GIVEN INFORMATION below:
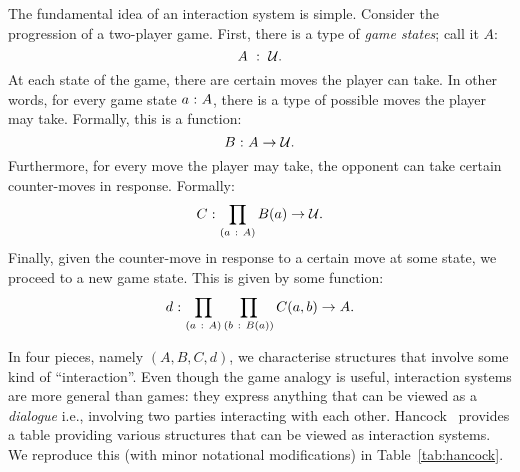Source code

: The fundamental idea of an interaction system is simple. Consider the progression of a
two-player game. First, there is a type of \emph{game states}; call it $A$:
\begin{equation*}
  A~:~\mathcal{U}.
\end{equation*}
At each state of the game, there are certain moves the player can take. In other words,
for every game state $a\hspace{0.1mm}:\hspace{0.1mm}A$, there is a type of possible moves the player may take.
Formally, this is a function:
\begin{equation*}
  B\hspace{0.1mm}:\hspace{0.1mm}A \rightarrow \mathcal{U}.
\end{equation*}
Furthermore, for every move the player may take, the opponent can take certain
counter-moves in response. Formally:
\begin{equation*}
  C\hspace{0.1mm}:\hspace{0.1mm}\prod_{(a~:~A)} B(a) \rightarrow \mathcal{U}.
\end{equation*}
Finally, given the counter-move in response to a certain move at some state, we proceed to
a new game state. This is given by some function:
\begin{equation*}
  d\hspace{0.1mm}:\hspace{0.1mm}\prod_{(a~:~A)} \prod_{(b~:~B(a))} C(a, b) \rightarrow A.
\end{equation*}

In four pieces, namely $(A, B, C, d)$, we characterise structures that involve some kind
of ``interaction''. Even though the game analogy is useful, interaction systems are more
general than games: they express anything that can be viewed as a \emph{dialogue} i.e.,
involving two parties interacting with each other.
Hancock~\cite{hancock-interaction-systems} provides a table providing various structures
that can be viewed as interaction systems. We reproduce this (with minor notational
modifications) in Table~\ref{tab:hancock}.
End of GIVEN INFORMATION.
ASSIGNED TASK:
From the first line of the records through the line with "that can be viewed as interaction", reproduce each line exactly and leave the pictures out.

RESULT:
Source code

: The fundamental idea of an interaction system is simple. Consider the progression of a
two-player game. First, there is a type of \emph{game states}; call it $A$:
\begin{equation*}
  A~:~\mathcal{U}.
\end{equation*}
At each state of the game, there are certain moves the player can take. In other words,
for every game state $a\hspace{0.1mm}:\hspace{0.1mm}A$, there is a type of possible moves the player may take.
Formally, this is a function:
\begin{equation*}
  B\hspace{0.1mm}:\hspace{0.1mm}A \rightarrow \mathcal{U}.
\end{equation*}
Furthermore, for every move the player may take, the opponent can take certain
counter-moves in response. Formally:
\begin{equation*}
  C\hspace{0.1mm}:\hspace{0.1mm}\prod_{(a~:~A)} B(a) \rightarrow \mathcal{U}.
\end{equation*}
Finally, given the counter-move in response to a certain move at some state, we proceed to
a new game state. This is given by some function:
\begin{equation*}
  d\hspace{0.1mm}:\hspace{0.1mm}\prod_{(a~:~A)} \prod_{(b~:~B(a))} C(a, b) \rightarrow A.
\end{equation*}

In four pieces, namely $(A, B, C, d)$, we characterise structures that involve some kind
of ``interaction''. Even though the game analogy is useful, interaction systems are more
general than games: they express anything that can be viewed as a \emph{dialogue} i.e.,
involving two parties interacting with each other.
Hancock~\cite{hancock-interaction-systems} provides a table providing various structures
that can be viewed as interaction systems. We reproduce this (with minor notational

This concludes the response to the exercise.